The three most important entities in the DDI aggregate data extension are variables ,
which combine into nCubes andaremadeupof categories . However, there are a number of
other important concepts. First, while the original questionnaire may ask a simple question,
like age, an almost infinite number of different categorizations can be imposed in the
creation of aggregate statistics. For example, we have so far found 17 different sets of age
groups used in British census and vital registration reports. These we group together into
a single variable group , and we have similar collections of occupational and cause of death
classifications. The DDI specification also defines category groups as collections of categories
within a single variable that can be treated as one for analysis. nCubes can also be assembled
into groups.
Second, two different nCubes can consist of exactly the same variables but not be the
same. For example, both the census and the Decennial Supplements contain tables listing
age by sex, but the census is tabulating the number of people alive on a given day while the
Supplements are tabulating deaths over a period. The DDI standard records this via an nCube
attribute called the universe , which is defined as a text string describing the sum of all values
in the nCube: all people, all deaths, all persons in employment. Two other nCube attributes
are measurement units , meaning what the numbers are counts of, such as 'persons' or 'acres',
and additivity . Most basically, this last records whether the values within an nCube do add
up to a meaningful total. For example, most historical British censuses published a single
parish-level table, the only source of information on the most detailed administrative units.
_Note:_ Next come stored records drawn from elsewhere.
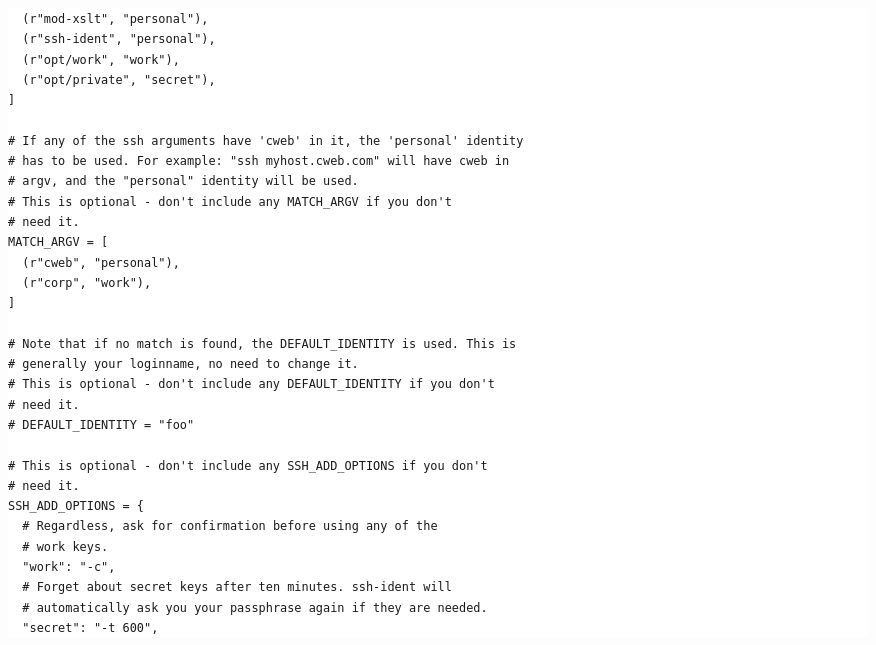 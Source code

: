       (r"mod-xslt", "personal"),
      (r"ssh-ident", "personal"),
      (r"opt/work", "work"),
      (r"opt/private", "secret"),
    ]
  
    # If any of the ssh arguments have 'cweb' in it, the 'personal' identity
    # has to be used. For example: "ssh myhost.cweb.com" will have cweb in
    # argv, and the "personal" identity will be used.
    # This is optional - don't include any MATCH_ARGV if you don't
    # need it.
    MATCH_ARGV = [
      (r"cweb", "personal"),
      (r"corp", "work"),
    ]
  
    # Note that if no match is found, the DEFAULT_IDENTITY is used. This is
    # generally your loginname, no need to change it.
    # This is optional - don't include any DEFAULT_IDENTITY if you don't
    # need it.
    # DEFAULT_IDENTITY = "foo"
  
    # This is optional - don't include any SSH_ADD_OPTIONS if you don't
    # need it.
    SSH_ADD_OPTIONS = {
      # Regardless, ask for confirmation before using any of the
      # work keys.
      "work": "-c",
      # Forget about secret keys after ten minutes. ssh-ident will
      # automatically ask you your passphrase again if they are needed.
      "secret": "-t 600",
These tables are usually a mixture of information, the different columns not necessarily
being logically connected. It would be possible to wholly define one of these tables as a
single nCube, but clearly the result of adding together an acreage and a population total
is meaningless. We generally avoided this, but it was useful to combine the current total
population, the population 10 years previously and, occasionally, the population 20 years
previously into a single non-additive nCube.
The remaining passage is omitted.